As promised, this post will follow up on the previous post about learning to play expressively on the violin, or playing with emotion.

Remember, we draw from several sources to play expressively, or with emotion: intellectual, bow hand, and left hand. Other factors include our own psychology and state of mind, and I’ll address those in yet another post.

I often tell the story of a time I sat in my car, transfixed by a performance of “Meditation from Thais” by Massenet, played by Anne Sophie-Mutter. It bothered me greatly to hear the huge chasm between her playing and mine. I knew that piece by heart, I had a decent vibrato, I played in tune, played all the rhythms correctly.
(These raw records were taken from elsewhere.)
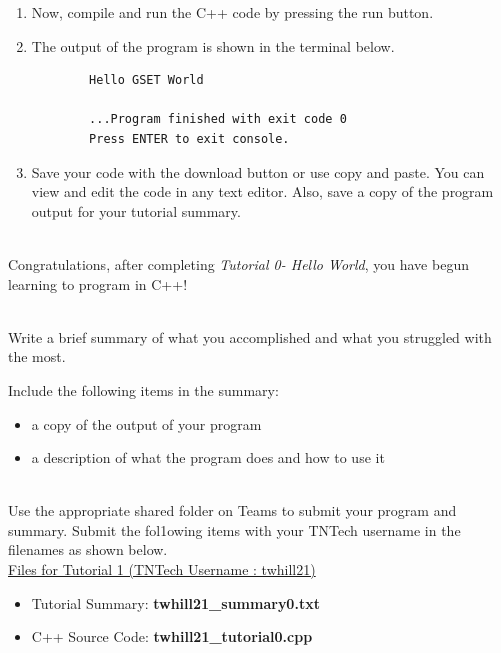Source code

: \documentclass[12pt]{article}
\newcommand{\MNUM}{0} %
\begin{document}
\begin{description}[labelindent=1cm]
\begin{enumerate}
		\item Now, compile and run the C++ code by pressing the run button.
		
		\item	
		The output of the program is shown in the terminal below.
		\begin{verbatim} 
		Hello GSET World
		
		...Program finished with exit code 0
		Press ENTER to exit console.
		\end{verbatim}
	
		\item Save your code with the download button or use copy and paste. You can view and edit the code in any text editor. Also, save a copy of the program output for your tutorial summary. 

	\end{enumerate}

\item[\textbf{\underline{Tutorial Complete:}}] \hfill \vspace{3mm}\\ 
	Congratulations, after completing {\it Tutorial \MNUM - Hello World}, you have begun learning to program in C++! \\


\newpage
\item[\textbf{\underline{Tutorial Summary:}}] \hfill \vspace{3mm}\\ 
Write a brief summary of what you accomplished and what you struggled with the most. 

Include the following items in the summary:
\begin{itemize}

\item a copy of the output of your program
\item a description of what the program does and how to use it

\end{itemize}


\item[\textbf{\underline{Submission on Teams:}}] \hfill \vspace{3mm}\\ 
Use the appropriate shared folder on Teams to submit your program and summary. Submit the fol1owing items with your TNTech username in the filenames as shown below. \vspace{0mm}\\

\underline{Files for Tutorial 1 (TNTech Username : twhill21)}

\begin{itemize}

\item Tutorial Summary: \textbf{ twhill21\_summary0.txt}

\item C++ Source Code: \textbf{ twhill21\_tutorial0.cpp}

\end{itemize}


\end{description}
\end{document}
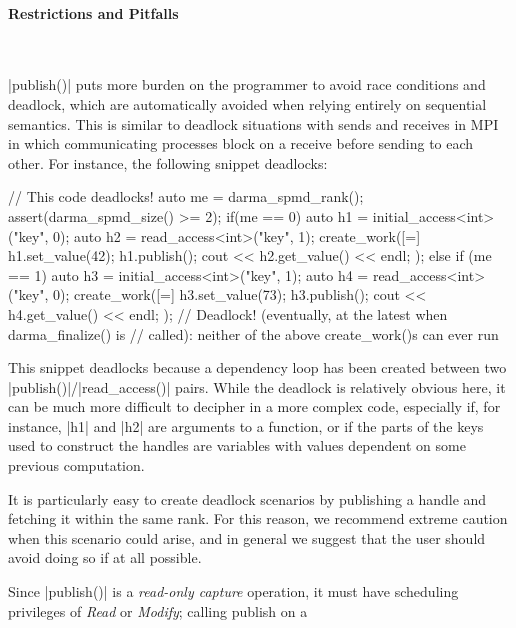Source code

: \paragraph{Restrictions and Pitfalls}\mbox{}\\
\begin{compactitem}
  \item |publish()| puts more burden on the programmer to avoid race conditions and deadlock, 
  which are automatically avoided when relying entirely on sequential semantics.
  This is similar to deadlock situations with sends and receives in MPI in which communicating processes block on a receive before sending to each other.  
  For instance, the following snippet deadlocks:
  \begin{CppCode}
// This code deadlocks!
auto me = darma_spmd_rank();
assert(darma_spmd_size() >= 2);
if(me == 0) {
  auto h1 = initial_access<int>("key", 0);
  auto h2 = read_access<int>("key", 1);
  create_work([=]{ 
    h1.set_value(42);
    h1.publish();
    cout << h2.get_value() << endl;
  }); 
}
else if (me == 1) {
  auto h3 = initial_access<int>("key", 1);
  auto h4 = read_access<int>("key", 0);
  create_work([=]{ 
    h3.set_value(73);
    h3.publish();
    cout << h4.get_value() << endl; 
  }); 
}
// Deadlock! (eventually, at the latest when darma_finalize() is
// called): neither of the above create_work()s can ever run
  \end{CppCode}
  This snippet deadlocks because a dependency loop has been created between two
  |publish()|/|read_access()| pairs. While the deadlock is
  relatively obvious here, it can be much more difficult to decipher in a more
  complex code, especially if, for instance, |h1| and |h2| are
  arguments to a function, or if the parts of the keys used to construct the
  handles are variables with values dependent on some previous computation.
  \item It is particularly easy to create deadlock scenarios by publishing a
  handle and fetching it within the same rank.  For this reason, we recommend
  extreme caution when this scenario could arise, and in general we suggest that
  the user should avoid doing so if at all possible.
  \item Since |publish()| is a {\it read-only capture} operation, it must
  have scheduling privileges of {\it Read} or {\it Modify}; calling publish on a

\end{compactitem}
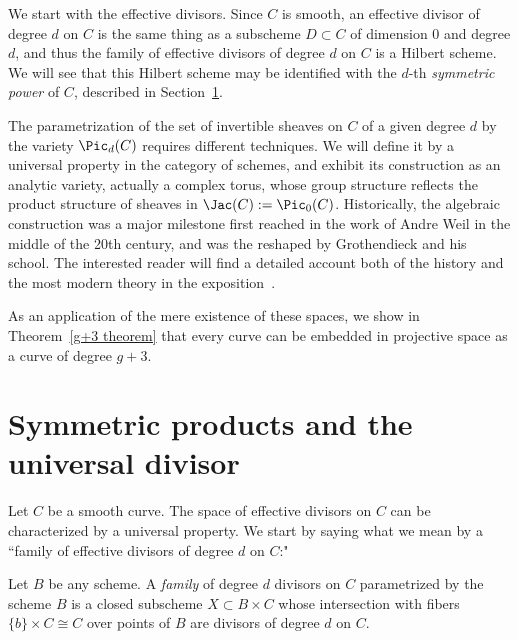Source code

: 
We start with the effective divisors. Since $C$ is smooth, an effective divisor of degree $d$ on $C$ is the same thing as a subscheme $D \subset C$ of dimension 0 and degree $d$, and thus
the family of effective divisors of degree $d$ on $C$ is a Hilbert scheme. We will see that this Hilbert scheme may be identified with
the $d$-th \emph{symmetric power}  of $C$, described in Section~\ref{symmetric section}. 

The parametrization of the set of invertible sheaves on $C$ of a given degree $d$ by the variety $\Pic_d(C)$ requires different techniques. We will define it by a universal property in the category of schemes, and exhibit its construction as an analytic variety, actually a complex torus, whose group structure reflects the product structure of
sheaves in $\Jac(C) := \Pic_0(C)$.
Historically, the algebraic construction was a major milestone first reached in the work of Andre Weil in the middle of
the 20th century, and was the reshaped by Grothendieck and his school. The interested reader will find a detailed account both of the history and the most
modern theory in the exposition~\cite{Kleiman-PicardScheme}.

As an application of the mere existence of these spaces, we show in Theorem~\ref{g+3 theorem} that every curve can be embedded in projective space as a curve of degree $g+3$.

\section{Symmetric products and the universal divisor}\label{symmetric section}

Let $C$ be a smooth curve. The space of effective divisors on $C$ can be characterized by a universal property. We start by saying what we mean by a ``family of effective divisors of degree $d$ on $C$:"

\begin{definition}
Let $B$ be any scheme. A \emph{family} of degree $d$ divisors on $C$ parametrized by the scheme $B$ is a closed subscheme $X\subset B\times C$ whose intersection with fibers $\{b\} \times C \cong C$ over points of $B$ are divisors of degree $d$ on $C$.
\end{definition}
So why didn’t I sound just like her? That that was the beginning of finding the answer: asking the question.

I dismissed the fact that her instrument was superior, because I was sure if she picked up my violin and bow, she’d still blow me out of the water, so I knew it had to do with something in her right hand, or left hand, or both. As I began to pay more attention to all the invisible stuff, those things that are not written on the page, a picture started to emerge.

The Secret to Expressive Violin Playing

The secret to evoking that special expression from a violin is in tiny little inflections, or nuances of playing. They come from both the left hand and the right hand, but mostly the right. So let’s begin there.
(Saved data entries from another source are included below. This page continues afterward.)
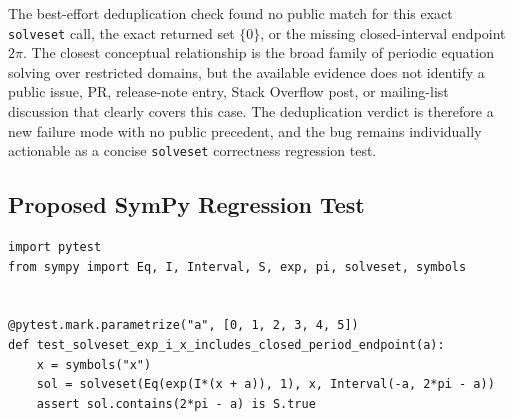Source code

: \documentclass[11pt]{article}
\begin{document}
The best-effort deduplication check found no public match for this exact
\texttt{solveset} call, the exact returned set \(\{0\}\), or the missing
closed-interval endpoint \(2\pi\).  The closest conceptual relationship is the
broad family of periodic equation solving over restricted domains, but the
available evidence does not identify a public issue, PR, release-note entry,
Stack Overflow post, or mailing-list discussion that clearly covers this case.
The deduplication verdict is therefore a new failure mode with no public
precedent, and the bug remains individually actionable as a concise
\texttt{solveset} correctness regression test.

\subsection{Proposed SymPy Regression Test}

\medskip

\begin{lstlisting}[style=bugpython]
import pytest
from sympy import Eq, I, Interval, S, exp, pi, solveset, symbols


@pytest.mark.parametrize("a", [0, 1, 2, 3, 4, 5])
def test_solveset_exp_i_x_includes_closed_period_endpoint(a):
    x = symbols("x")
    sol = solveset(Eq(exp(I*(x + a)), 1), x, Interval(-a, 2*pi - a))
    assert sol.contains(2*pi - a) is S.true
\end{lstlisting}
\end{document}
You will learn little ways of pushing and tugging on certain notes.
What certain notes?
Well, to learn that requires a lot of time and lots of listening to the masters, trying to imitate them, to learn what notes to tug and lean on. I would recommend imitating the masters first, and eventually, you will develop your own intuition for phrasing.

Besides imitating the masters, I highly recommend singing the passage. This is a technique that is grossly underestimated in its ability to enlighten us as to phrasing. Our humanity relates to music….and by singing, we remove the barrier of the instrument, and it’s just us, naked in the music. Try it! Your voice knows what to do!
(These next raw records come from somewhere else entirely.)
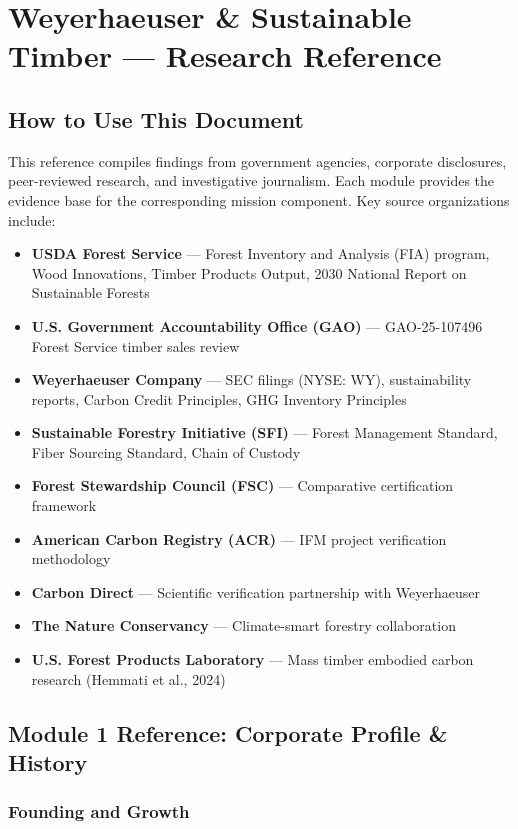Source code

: \documentclass[11pt,letterpaper]{article}
\begin{document}
\section{Weyerhaeuser \& Sustainable Timber --- Research Reference}

\subsection{How to Use This Document}

This reference compiles findings from government agencies, corporate disclosures, peer-reviewed research, and investigative journalism. Each module provides the evidence base for the corresponding mission component. Key source organizations include:

\begin{itemize}[leftmargin=2em]
\item \textbf{USDA Forest Service} --- Forest Inventory and Analysis (FIA) program, Wood Innovations, Timber Products Output, 2030 National Report on Sustainable Forests
\item \textbf{U.S. Government Accountability Office (GAO)} --- GAO-25-107496 Forest Service timber sales review
\item \textbf{Weyerhaeuser Company} --- SEC filings (NYSE: WY), sustainability reports, Carbon Credit Principles, GHG Inventory Principles
\item \textbf{Sustainable Forestry Initiative (SFI)} --- Forest Management Standard, Fiber Sourcing Standard, Chain of Custody
\item \textbf{Forest Stewardship Council (FSC)} --- Comparative certification framework
\item \textbf{American Carbon Registry (ACR)} --- IFM project verification methodology
\item \textbf{Carbon Direct} --- Scientific verification partnership with Weyerhaeuser
\item \textbf{The Nature Conservancy} --- Climate-smart forestry collaboration
\item \textbf{U.S. Forest Products Laboratory} --- Mass timber embodied carbon research (Hemmati et al., 2024)
\end{itemize}

\subsection{Module 1 Reference: Corporate Profile \& History}

\subsubsection{Founding and Growth}
\end{document}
  • When you find yourself using more air, use more bow
  • When you find yourself sliding into a note, there is a great left hand opportunity
  • When you find yourself taking a breath of air, there’s another clue!

Let us go back for a moment to that “tugging” on special notes. Listen carefully to any simple tune played by a master violinist, and you will hear them working magic on certain notes. Just listen to something like the Bach-Gounod version of “Ave Maria”, or “Air in G” by J.S. Bach. These super-simple tunes can teach powerful lessons in expression.

That special tugging, or “leaning” comes from learning a good colle’, combined with a good loure’, and bow control. I spend a great deal of time teaching colle’, loure’, and expressive playing in my Suzuki Book 2 course, but you can find lots of information about these tools online as well.

My challenge for you after this article is to listen attentively to several performances of Bach-Gounod’s Ave Maria, Bach Air in G, or the Meditation from Thais. Your playing will never be the same!